### Exercise directions:
Set down the lines below exactly as they stand, please. Go from the first through the one containing "at $a$, and".

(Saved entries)

******

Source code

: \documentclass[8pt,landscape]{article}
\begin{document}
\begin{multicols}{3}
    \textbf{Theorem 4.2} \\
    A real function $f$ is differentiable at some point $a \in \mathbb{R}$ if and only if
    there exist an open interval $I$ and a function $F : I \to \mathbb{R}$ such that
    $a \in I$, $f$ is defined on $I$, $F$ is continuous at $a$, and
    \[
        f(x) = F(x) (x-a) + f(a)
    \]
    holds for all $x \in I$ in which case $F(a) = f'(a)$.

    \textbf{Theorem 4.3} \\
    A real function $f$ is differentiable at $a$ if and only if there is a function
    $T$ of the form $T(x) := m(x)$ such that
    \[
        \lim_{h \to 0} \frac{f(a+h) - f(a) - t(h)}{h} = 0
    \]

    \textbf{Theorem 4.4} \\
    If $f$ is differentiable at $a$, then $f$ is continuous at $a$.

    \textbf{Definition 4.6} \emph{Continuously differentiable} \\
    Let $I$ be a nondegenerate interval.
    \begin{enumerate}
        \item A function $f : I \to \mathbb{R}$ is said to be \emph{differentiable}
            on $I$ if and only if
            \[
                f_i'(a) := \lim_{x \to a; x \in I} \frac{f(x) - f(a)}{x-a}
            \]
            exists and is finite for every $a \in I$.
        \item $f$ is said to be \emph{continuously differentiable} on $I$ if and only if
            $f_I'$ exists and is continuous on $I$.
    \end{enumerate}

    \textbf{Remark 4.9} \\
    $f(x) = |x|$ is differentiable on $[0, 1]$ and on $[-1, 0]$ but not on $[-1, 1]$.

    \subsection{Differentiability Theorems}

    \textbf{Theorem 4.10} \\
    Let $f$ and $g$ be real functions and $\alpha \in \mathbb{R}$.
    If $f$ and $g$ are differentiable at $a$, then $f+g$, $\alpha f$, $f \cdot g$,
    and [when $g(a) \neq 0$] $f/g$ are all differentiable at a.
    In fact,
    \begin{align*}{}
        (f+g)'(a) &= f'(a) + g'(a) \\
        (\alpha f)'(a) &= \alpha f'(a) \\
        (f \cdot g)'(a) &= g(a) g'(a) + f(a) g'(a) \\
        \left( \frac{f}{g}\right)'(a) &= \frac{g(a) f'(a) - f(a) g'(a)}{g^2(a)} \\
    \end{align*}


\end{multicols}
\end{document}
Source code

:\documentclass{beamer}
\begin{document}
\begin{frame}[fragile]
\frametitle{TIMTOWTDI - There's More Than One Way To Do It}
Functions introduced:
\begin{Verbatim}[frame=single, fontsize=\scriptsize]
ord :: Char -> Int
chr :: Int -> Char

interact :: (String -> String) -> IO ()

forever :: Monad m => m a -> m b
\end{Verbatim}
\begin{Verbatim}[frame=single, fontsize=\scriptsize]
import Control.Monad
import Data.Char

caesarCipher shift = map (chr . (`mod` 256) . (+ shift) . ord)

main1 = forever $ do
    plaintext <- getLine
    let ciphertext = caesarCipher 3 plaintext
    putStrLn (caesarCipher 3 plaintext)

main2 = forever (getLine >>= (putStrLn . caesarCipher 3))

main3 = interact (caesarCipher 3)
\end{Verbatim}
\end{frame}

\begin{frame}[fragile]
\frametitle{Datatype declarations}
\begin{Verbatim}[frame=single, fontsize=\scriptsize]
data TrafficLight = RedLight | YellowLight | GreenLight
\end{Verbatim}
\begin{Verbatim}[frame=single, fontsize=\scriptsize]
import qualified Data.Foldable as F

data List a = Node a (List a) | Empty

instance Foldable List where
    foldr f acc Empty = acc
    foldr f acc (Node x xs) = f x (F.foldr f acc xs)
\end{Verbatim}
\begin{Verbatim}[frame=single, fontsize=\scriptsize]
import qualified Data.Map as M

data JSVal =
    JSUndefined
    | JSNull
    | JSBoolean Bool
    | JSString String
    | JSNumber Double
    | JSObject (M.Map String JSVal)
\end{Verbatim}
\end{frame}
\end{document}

******

### Answer section:
Source code

: \documentclass[8pt,landscape]{article}
\begin{document}
\begin{multicols}{3}
    \textbf{Theorem 4.2} \\
    A real function $f$ is differentiable at some point $a \in \mathbb{R}$ if and only if
    there exist an open interval $I$ and a function $F : I \to \mathbb{R}$ such that
    $a \in I$, $f$ is defined on $I$, $F$ is continuous at $a$, and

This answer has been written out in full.